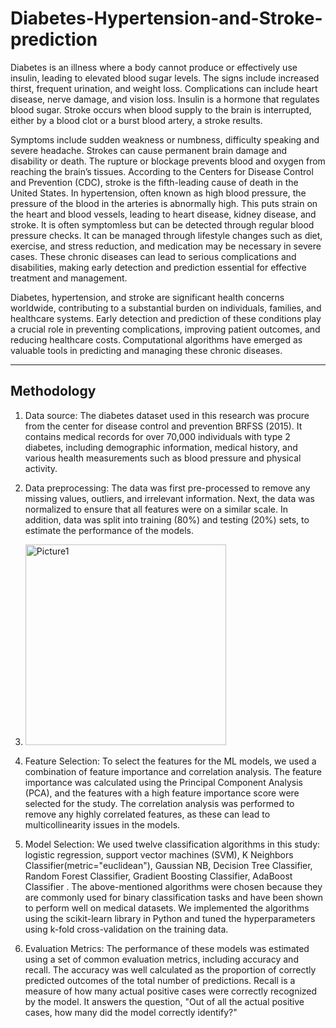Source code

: # Diabetes-Hypertension-and-Stroke-prediction

Diabetes is an illness where a body cannot produce or effectively use insulin, leading to elevated blood sugar levels. The signs include increased thirst, frequent urination, and weight loss. Complications can include heart disease, nerve damage, and vision loss. Insulin is a hormone that regulates blood sugar.
Stroke occurs when blood supply to the brain is interrupted, either by a blood clot or a burst blood artery, a stroke results.

Symptoms include sudden weakness or numbness, difficulty speaking and severe headache. Strokes can cause permanent brain damage and disability or death. The rupture or blockage prevents blood and oxygen from reaching the brain’s tissues. According to the Centers for Disease Control and Prevention (CDC), stroke is the fifth-leading cause of death in the United States.
In hypertension, often known as high blood pressure, the pressure of the blood in the arteries is abnormally high. This puts strain on the heart and blood vessels, leading to heart disease, kidney disease, and stroke. It is often symptomless but can be detected through regular blood pressure checks. 
It can be managed through lifestyle changes such as diet, exercise, and stress reduction, and medication may be necessary in severe cases. These chronic diseases can lead to serious complications and disabilities, making early detection and prediction essential for effective treatment and management.

Diabetes, hypertension, and stroke are significant health concerns worldwide, contributing to a substantial burden on individuals, families, and healthcare systems. Early detection and prediction of these conditions play a crucial role in preventing complications, improving patient outcomes, and reducing healthcare costs. Computational algorithms have emerged as valuable tools in predicting and managing these chronic diseases.

----------------------------------------------------------------------------------------------------------------------------------------------

## Methodology

1. Data source:
The diabetes dataset used in this research was procure from the center for disease control and prevention BRFSS (2015). It contains medical records for over 70,000 individuals with type 2 diabetes, including demographic information, medical history, and various health measurements such as blood pressure and physical activity.

2. Data preprocessing:
The data was first pre-processed to remove any missing values, outliers, and irrelevant information. Next, the data was normalized to ensure that all features were on a similar scale. In addition, data was split into training (80%) and testing (20%) sets, to estimate the performance of the models.

3. <img width="321" alt="Picture1" src="https://github.com/user-attachments/assets/97293256-642b-4196-a1cd-7d4530605a1d" />

4.  Feature Selection:
To select the features for the ML models, we used a combination of feature importance and correlation analysis. The feature importance was calculated using the Principal Component Analysis (PCA), and the features with a high feature importance score were selected for the study. The correlation analysis was performed to remove any highly correlated features, as these can lead to multicollinearity issues in the models.

5.  Model Selection:
We used twelve classification algorithms in this study: logistic regression, support vector machines (SVM), K Neighbors Classifier(metric="euclidean"), Gaussian NB, Decision Tree Classifier, Random Forest Classifier, Gradient Boosting Classifier, AdaBoost Classifier . The above-mentioned algorithms were chosen because they are commonly used for binary classification tasks and have been shown to perform well on medical datasets. We implemented the algorithms using the scikit-learn library in Python and tuned the hyperparameters using k-fold cross-validation on the training data.

6.  Evaluation Metrics:
The performance of these models was estimated using a set of common evaluation metrics, including accuracy and recall. The accuracy was well calculated as the proportion of correctly predicted outcomes of the total number of predictions. Recall is a measure of how many actual positive cases were correctly recognized by the model. It answers the question, "Out of all the actual positive cases, how many did the model correctly identify?"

___

## WHAT TO PRODUCE
The entries above are to be repeated exactly, except for any pictures.

## RESPONSE BOX
Source code

: # Diabetes-Hypertension-and-Stroke-prediction

Diabetes is an illness where a body cannot produce or effectively use insulin, leading to elevated blood sugar levels. The signs include increased thirst, frequent urination, and weight loss. Complications can include heart disease, nerve damage, and vision loss. Insulin is a hormone that regulates blood sugar.
Stroke occurs when blood supply to the brain is interrupted, either by a blood clot or a burst blood artery, a stroke results.

Symptoms include sudden weakness or numbness, difficulty speaking and severe headache. Strokes can cause permanent brain damage and disability or death. The rupture or blockage prevents blood and oxygen from reaching the brain’s tissues. According to the Centers for Disease Control and Prevention (CDC), stroke is the fifth-leading cause of death in the United States.
In hypertension, often known as high blood pressure, the pressure of the blood in the arteries is abnormally high. This puts strain on the heart and blood vessels, leading to heart disease, kidney disease, and stroke. It is often symptomless but can be detected through regular blood pressure checks. 
It can be managed through lifestyle changes such as diet, exercise, and stress reduction, and medication may be necessary in severe cases. These chronic diseases can lead to serious complications and disabilities, making early detection and prediction essential for effective treatment and management.

Diabetes, hypertension, and stroke are significant health concerns worldwide, contributing to a substantial burden on individuals, families, and healthcare systems. Early detection and prediction of these conditions play a crucial role in preventing complications, improving patient outcomes, and reducing healthcare costs. Computational algorithms have emerged as valuable tools in predicting and managing these chronic diseases.

----------------------------------------------------------------------------------------------------------------------------------------------

## Methodology

1. Data source:
The diabetes dataset used in this research was procure from the center for disease control and prevention BRFSS (2015). It contains medical records for over 70,000 individuals with type 2 diabetes, including demographic information, medical history, and various health measurements such as blood pressure and physical activity.

2. Data preprocessing:
The data was first pre-processed to remove any missing values, outliers, and irrelevant information. Next, the data was normalized to ensure that all features were on a similar scale. In addition, data was split into training (80%) and testing (20%) sets, to estimate the performance of the models.

3. <img width="321" alt="Picture1" src="https://github.com/user-attachments/assets/97293256-642b-4196-a1cd-7d4530605a1d" />

4.  Feature Selection:
To select the features for the ML models, we used a combination of feature importance and correlation analysis. The feature importance was calculated using the Principal Component Analysis (PCA), and the features with a high feature importance score were selected for the study. The correlation analysis was performed to remove any highly correlated features, as these can lead to multicollinearity issues in the models.

5.  Model Selection:
We used twelve classification algorithms in this study: logistic regression, support vector machines (SVM), K Neighbors Classifier(metric="euclidean"), Gaussian NB, Decision Tree Classifier, Random Forest Classifier, Gradient Boosting Classifier, AdaBoost Classifier . The above-mentioned algorithms were chosen because they are commonly used for binary classification tasks and have been shown to perform well on medical datasets. We implemented the algorithms using the scikit-learn library in Python and tuned the hyperparameters using k-fold cross-validation on the training data.

6.  Evaluation Metrics:
The performance of these models was estimated using a set of common evaluation metrics, including accuracy and recall. The accuracy was well calculated as the proportion of correctly predicted outcomes of the total number of predictions. Recall is a measure of how many actual positive cases were correctly recognized by the model. It answers the question, "Out of all the actual positive cases, how many did the model correctly identify?"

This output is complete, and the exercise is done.